On Tuesday, 22 January 2013 at 11:41:14 UTC, Sergei Nosov wrote:
On Tuesday, 22 January 2013 at 11:17:32 UTC, MMj wrote:
On Tuesday, 22 January 2013 at 10:45:27 UTC, deadalnix wrote:
On Tuesday, 22 January 2013 at 09:27:22 UTC, MMj wrote:
Hello Folks.
How are you?
Excuse me, I need a trust about D programming and C, In your opinion D can be a replace for C?
Why a user should use D?
Please let me know your opinion.

Thank you.
Cheers.

It really depend on what you try to achieve. But in many case it is a viable alternative. In other, things need to be ironed out.

I saw D wiki and understand some goals about but Can you tell me why you choose D and not C?

From my perspective, D cannot replace C in sense "you can throw C away". Well, maybe it could theoretically, but not practically.

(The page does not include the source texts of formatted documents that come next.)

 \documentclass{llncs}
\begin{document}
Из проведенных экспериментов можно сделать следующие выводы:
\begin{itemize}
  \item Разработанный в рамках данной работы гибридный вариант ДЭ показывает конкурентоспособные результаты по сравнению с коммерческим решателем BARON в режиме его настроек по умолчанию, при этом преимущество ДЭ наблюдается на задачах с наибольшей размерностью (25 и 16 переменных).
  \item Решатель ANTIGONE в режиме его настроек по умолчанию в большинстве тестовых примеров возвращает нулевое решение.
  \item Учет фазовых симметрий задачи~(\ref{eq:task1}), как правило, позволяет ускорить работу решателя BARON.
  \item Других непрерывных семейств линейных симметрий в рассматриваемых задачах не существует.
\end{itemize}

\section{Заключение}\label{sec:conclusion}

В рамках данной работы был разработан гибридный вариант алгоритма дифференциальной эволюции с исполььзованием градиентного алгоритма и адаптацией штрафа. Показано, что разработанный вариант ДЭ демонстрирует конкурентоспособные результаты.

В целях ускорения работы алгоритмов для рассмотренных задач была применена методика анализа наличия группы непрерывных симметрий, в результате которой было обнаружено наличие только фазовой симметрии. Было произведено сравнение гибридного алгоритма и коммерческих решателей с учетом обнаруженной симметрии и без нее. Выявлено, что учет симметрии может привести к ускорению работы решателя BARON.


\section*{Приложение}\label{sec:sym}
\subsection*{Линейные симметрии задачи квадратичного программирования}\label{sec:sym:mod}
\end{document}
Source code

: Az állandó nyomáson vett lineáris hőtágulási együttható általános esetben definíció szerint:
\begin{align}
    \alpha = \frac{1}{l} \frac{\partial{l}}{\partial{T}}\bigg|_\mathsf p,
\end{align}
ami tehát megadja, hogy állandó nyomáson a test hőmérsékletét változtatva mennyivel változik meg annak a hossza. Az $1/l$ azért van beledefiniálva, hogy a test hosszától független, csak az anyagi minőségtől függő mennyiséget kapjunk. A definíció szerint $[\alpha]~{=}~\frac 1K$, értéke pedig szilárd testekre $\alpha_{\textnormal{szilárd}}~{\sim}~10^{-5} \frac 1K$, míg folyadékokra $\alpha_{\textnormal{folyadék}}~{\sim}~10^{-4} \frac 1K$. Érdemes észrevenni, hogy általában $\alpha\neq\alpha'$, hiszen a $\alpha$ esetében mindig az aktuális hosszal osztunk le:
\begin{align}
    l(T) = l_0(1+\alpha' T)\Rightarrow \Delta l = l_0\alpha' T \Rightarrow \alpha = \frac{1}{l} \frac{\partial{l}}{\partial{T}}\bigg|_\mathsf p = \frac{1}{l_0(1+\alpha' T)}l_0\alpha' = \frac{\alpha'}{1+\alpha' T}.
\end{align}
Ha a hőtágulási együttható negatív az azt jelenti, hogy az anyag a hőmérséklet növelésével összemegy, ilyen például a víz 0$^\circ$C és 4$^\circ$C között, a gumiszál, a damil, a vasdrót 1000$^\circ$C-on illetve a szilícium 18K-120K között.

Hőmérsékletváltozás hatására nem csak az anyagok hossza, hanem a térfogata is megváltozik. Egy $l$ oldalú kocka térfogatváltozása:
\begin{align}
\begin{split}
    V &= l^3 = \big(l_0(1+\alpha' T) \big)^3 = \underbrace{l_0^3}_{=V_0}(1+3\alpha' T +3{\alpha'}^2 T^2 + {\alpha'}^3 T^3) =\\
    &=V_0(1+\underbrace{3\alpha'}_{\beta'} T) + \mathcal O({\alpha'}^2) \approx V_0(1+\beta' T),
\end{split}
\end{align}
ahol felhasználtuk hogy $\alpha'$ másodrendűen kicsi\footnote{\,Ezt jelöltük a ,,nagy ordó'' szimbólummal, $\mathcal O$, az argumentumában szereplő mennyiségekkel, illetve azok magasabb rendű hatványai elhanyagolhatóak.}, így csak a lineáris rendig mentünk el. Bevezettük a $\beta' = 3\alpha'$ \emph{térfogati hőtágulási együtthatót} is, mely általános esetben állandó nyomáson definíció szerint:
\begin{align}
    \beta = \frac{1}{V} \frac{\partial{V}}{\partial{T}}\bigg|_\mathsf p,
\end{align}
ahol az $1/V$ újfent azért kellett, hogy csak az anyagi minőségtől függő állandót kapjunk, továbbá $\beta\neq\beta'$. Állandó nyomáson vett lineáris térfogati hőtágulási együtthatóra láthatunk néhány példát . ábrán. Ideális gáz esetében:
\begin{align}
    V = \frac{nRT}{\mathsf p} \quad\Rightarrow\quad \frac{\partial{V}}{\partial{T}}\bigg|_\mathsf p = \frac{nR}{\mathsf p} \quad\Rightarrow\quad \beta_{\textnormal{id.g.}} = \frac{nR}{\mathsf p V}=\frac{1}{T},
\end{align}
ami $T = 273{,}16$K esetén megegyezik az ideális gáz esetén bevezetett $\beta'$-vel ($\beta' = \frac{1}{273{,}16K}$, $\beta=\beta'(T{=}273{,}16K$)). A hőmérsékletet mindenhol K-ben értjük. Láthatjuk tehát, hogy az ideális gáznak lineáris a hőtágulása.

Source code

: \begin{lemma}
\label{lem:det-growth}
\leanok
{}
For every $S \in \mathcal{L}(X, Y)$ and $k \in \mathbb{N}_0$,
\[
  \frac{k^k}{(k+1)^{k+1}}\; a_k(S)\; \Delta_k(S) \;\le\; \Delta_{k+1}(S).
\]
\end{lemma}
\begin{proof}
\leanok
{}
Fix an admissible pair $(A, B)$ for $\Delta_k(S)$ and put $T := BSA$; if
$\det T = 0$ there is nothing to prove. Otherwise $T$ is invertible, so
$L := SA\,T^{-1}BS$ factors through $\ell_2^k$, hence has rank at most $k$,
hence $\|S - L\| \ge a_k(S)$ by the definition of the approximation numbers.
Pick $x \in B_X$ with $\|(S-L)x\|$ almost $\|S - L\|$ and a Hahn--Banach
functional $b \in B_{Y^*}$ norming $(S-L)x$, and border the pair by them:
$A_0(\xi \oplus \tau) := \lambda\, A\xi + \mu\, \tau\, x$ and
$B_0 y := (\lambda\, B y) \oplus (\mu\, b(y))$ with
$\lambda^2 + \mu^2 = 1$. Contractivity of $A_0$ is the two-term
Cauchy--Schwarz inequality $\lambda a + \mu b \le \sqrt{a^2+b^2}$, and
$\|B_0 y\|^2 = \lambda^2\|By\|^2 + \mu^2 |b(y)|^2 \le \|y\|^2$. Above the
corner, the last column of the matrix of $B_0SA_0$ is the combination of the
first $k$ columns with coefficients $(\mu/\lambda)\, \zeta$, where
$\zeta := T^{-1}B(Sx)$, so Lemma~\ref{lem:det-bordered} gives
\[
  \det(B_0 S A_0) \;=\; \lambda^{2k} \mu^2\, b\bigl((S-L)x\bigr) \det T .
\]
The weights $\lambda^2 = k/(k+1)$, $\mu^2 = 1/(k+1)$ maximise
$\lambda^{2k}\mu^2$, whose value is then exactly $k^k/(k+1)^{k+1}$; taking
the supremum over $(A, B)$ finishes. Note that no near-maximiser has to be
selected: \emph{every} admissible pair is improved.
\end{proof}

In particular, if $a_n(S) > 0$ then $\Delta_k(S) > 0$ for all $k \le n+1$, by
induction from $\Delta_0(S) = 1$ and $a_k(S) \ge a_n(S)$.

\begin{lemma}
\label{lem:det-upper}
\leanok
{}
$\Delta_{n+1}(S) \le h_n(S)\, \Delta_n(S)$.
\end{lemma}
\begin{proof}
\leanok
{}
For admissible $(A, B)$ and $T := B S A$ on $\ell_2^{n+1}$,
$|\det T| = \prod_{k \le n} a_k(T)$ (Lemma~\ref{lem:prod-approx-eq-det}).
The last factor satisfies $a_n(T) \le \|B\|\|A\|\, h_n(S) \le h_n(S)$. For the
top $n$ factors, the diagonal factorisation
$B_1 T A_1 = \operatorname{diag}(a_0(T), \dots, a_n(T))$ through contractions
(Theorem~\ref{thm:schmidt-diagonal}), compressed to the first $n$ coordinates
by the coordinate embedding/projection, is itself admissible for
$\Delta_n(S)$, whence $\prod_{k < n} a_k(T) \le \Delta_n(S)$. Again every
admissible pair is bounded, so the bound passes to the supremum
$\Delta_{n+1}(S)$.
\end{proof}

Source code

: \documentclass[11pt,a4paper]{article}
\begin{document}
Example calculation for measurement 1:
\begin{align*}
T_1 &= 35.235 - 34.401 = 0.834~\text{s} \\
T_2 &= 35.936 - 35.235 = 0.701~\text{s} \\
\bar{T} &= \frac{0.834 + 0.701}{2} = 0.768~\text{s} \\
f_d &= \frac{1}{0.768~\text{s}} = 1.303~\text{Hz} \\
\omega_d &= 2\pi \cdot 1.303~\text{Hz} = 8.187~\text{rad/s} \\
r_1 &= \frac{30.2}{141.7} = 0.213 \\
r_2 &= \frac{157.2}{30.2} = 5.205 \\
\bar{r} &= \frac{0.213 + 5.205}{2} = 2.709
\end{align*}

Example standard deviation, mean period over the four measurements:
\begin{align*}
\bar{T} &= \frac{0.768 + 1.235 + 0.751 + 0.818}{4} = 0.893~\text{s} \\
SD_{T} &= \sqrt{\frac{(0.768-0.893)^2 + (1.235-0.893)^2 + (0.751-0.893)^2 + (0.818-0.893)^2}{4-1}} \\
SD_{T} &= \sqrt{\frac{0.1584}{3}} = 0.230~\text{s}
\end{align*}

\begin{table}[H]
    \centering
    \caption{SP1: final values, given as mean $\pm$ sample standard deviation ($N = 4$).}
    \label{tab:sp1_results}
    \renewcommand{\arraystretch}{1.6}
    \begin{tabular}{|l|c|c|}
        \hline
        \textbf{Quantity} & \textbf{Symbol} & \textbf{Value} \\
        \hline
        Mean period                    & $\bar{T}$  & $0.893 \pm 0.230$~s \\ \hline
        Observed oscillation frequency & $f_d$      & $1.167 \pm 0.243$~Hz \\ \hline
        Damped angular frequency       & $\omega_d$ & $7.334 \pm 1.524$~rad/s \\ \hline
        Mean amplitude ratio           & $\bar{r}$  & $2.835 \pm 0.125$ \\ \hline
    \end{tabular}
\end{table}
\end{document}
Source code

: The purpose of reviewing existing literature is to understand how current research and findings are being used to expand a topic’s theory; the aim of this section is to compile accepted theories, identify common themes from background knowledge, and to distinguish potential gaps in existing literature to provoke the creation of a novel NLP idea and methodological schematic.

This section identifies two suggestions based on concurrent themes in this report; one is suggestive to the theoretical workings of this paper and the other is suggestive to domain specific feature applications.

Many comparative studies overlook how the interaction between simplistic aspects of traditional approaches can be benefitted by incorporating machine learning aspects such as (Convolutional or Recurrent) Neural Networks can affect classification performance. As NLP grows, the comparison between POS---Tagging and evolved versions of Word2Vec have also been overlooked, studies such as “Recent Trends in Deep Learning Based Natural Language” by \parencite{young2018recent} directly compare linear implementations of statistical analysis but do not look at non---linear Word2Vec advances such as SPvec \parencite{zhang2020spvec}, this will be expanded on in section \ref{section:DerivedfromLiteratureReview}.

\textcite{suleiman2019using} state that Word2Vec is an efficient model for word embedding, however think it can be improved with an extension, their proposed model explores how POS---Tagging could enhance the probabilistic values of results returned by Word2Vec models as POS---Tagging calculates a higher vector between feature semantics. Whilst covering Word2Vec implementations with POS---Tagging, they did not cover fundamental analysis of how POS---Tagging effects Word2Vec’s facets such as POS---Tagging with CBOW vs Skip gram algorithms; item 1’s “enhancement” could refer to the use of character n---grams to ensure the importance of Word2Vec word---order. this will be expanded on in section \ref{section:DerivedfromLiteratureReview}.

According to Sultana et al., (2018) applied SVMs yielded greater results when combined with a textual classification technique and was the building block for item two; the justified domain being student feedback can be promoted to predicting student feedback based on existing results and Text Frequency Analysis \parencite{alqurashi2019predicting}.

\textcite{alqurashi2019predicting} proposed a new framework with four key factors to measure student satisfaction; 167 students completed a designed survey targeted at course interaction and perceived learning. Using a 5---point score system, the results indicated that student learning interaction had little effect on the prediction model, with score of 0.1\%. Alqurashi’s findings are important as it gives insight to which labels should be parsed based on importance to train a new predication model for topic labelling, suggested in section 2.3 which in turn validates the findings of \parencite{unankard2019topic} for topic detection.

But the trend is C is becoming more and more a high-level assembler. Things like mapping to a register, no hidden costs, "you can basically see the assembler when programming in C".


This is only true in very simple processor architectures.

In modern optimizing C compilers targeting modern CPUs, C no longer maps to the hardware as much as many C coders still think it does.